Dave Zirin has made it his mission to set they imbalance right.
Through his eyes, sports are never "just a game," but a reflection of
the political and social conflicts that shape American society. His
new book A People's History of Sports in the United States--part of a
series edited by historian Howard Zinn and published by The New
Press--both chronicles the world of sports and draws out its
connections to the conditions and contradictions of the wider society.
Zirin is a columnist for SocialistWorker.org and sports commentator
for the Nation magazine, among other publications. He has authored
two collections of sports writings, Welcome to the Terrordome: The
Pain, Politics and Promise of Sports and What's My Name, Fool? Sports
and Resistance in the United States. His writings are also featured
at his Edge of Sports Web site.
In this excerpt, published here with permission, Zirin tells some of
the story of Muhammad Ali, an athletic superstar whose impact on
sports continues to this day--and whose impact on American society in
an era of struggle was likewise immense.
MUHAMMAD ALI'S identity was forged in the 1950s and 1960s, as the
Black freedom struggle heated up and boiled over. He was born Cassius
Marcellus Clay Jr. in Louisville, Kentucky, in 1942. His father, a
frustrated artist, made his living as a house painter. His mother,
like Jackie Robinson's mother, was a domestic worker. The Louisville
of 1942 was a segregated horse-breeding community, where being Black
meant being seen in service-oriented jobs and rarely heard.
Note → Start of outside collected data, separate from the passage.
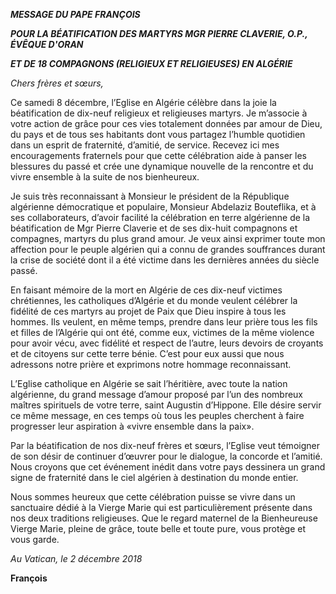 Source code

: ***MESSAGE DU PAPE FRANÇOIS***

***POUR LA BÉATIFICATION DES MARTYRS MGR PIERRE CLAVERIE, O.P., ÉVÊQUE D'ORAN***

***ET DE 18 COMPAGNONS (RELIGIEUX ET RELIGIEUSES) EN ALGÉRIE***

*Chers frères et sœurs,*

Ce samedi 8 décembre, l’Eglise en Algérie célèbre dans la joie la béatification de dix-neuf religieux et religieuses martyrs. Je m’associe à votre action de grâce pour ces vies totalement données par amour de Dieu, du pays et de tous ses habitants dont vous partagez l’humble quotidien dans un esprit de fraternité, d’amitié, de service. Recevez ici mes encouragements fraternels pour que cette célébration aide à panser les blessures du passé et crée une dynamique nouvelle de la rencontre et du vivre ensemble à la suite de nos bienheureux.

Je suis très reconnaissant à Monsieur le président de la République algérienne démocratique et populaire, Monsieur Abdelaziz Bouteflika, et à ses collaborateurs, d’avoir facilité la célébration en terre algérienne de la béatification de Mgr Pierre Claverie et de ses dix-huit compagnons et compagnes, martyrs du plus grand amour. Je veux ainsi exprimer toute mon affection pour le peuple algérien qui a connu de grandes souffrances durant la crise de société dont il a été victime dans les dernières années du siècle passé.

En faisant mémoire de la mort en Algérie de ces dix-neuf victimes chrétiennes, les catholiques d’Algérie et du monde veulent célébrer la fidélité de ces martyrs au projet de Paix que Dieu inspire à tous les hommes. Ils veulent, en même temps, prendre dans leur prière tous les fils et filles de l’Algérie qui ont été, comme eux, victimes de la même violence pour avoir vécu, avec fidélité et respect de l’autre, leurs devoirs de croyants et de citoyens sur cette terre bénie. C’est pour eux aussi que nous adressons notre prière et exprimons notre hommage reconnaissant.

L’Eglise catholique en Algérie se sait l’héritière, avec toute la nation algérienne, du grand message d’amour proposé par l’un des nombreux maîtres spirituels de votre terre, saint Augustin d’Hippone. Elle désire servir ce même message, en ces temps où tous les peuples cherchent à faire progresser leur aspiration à «vivre ensemble dans la paix».

Par la béatification de nos dix-neuf frères et sœurs, l’Eglise veut témoigner de son désir de continuer d’œuvrer pour le dialogue, la concorde et l’amitié. Nous croyons que cet événement inédit dans votre pays dessinera un grand signe de fraternité dans le ciel algérien à destination du monde entier.

Nous sommes heureux que cette célébration puisse se vivre dans un sanctuaire dédié à la Vierge Marie qui est particulièrement présente dans nos deux traditions religieuses. Que le regard maternel de la Bienheureuse Vierge Marie, pleine de grâce, toute belle et toute pure, vous protège et vous garde.

*Au Vatican, le 2 décembre 2018*

**François**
But the young Clay could do two things that set him apart: he could
box, and he could talk. His mouth was like that on other no fighter
or athlete or any public Black figure anyone had ever heard. Joe
Louis used to say, "My manager does my talking for me. I do my
talking in the ring." Clay talked, inside the ring and out. The press
called him the "Louisville Lip," "Cash the Brash," "Mighty Mouth" and
"Gaseous Cassius." He used to say he talked so much because he
admired the style of a pro wrestler named Gorgeous George. But in an
unguarded moment, he once said, "Where do you think I'd be next week
if I didn't know how to shout and holler and make the public take
notice? I'd be poor, and I'd probably be down in my hometown, washing
windows or running an elevator, and saying 'yassuh' and 'nawsuh,' and
knowing my place."
Ali, of course, could back up the talk. His boxing skills won him the
gold medal in the 1960 Olympics at age 18. When he returned from
Rome--and this was the first step in his political arc--the young
Clay held a press conference at the airport, his gold medal swinging
from his neck, and said:
To make America the greatest is my goal
So I beat the Russian, and I beat the Pole
And for the USA won the Medal of Gold.
Italians said "You're greater than the Cassius of old."
Clay loved his gold medal. Fellow Olympian Wilma Rudolph remembered,
"He slept with it, he went to the cafeteria with it. He never took it
off." The week after returning home from the Olympics, Clay went to
eat a cheeseburger with his medal swinging around his neck in a
Louisville restaurant--and was denied service. As he later said, that
medal found a home "at the bottom of the Ohio River."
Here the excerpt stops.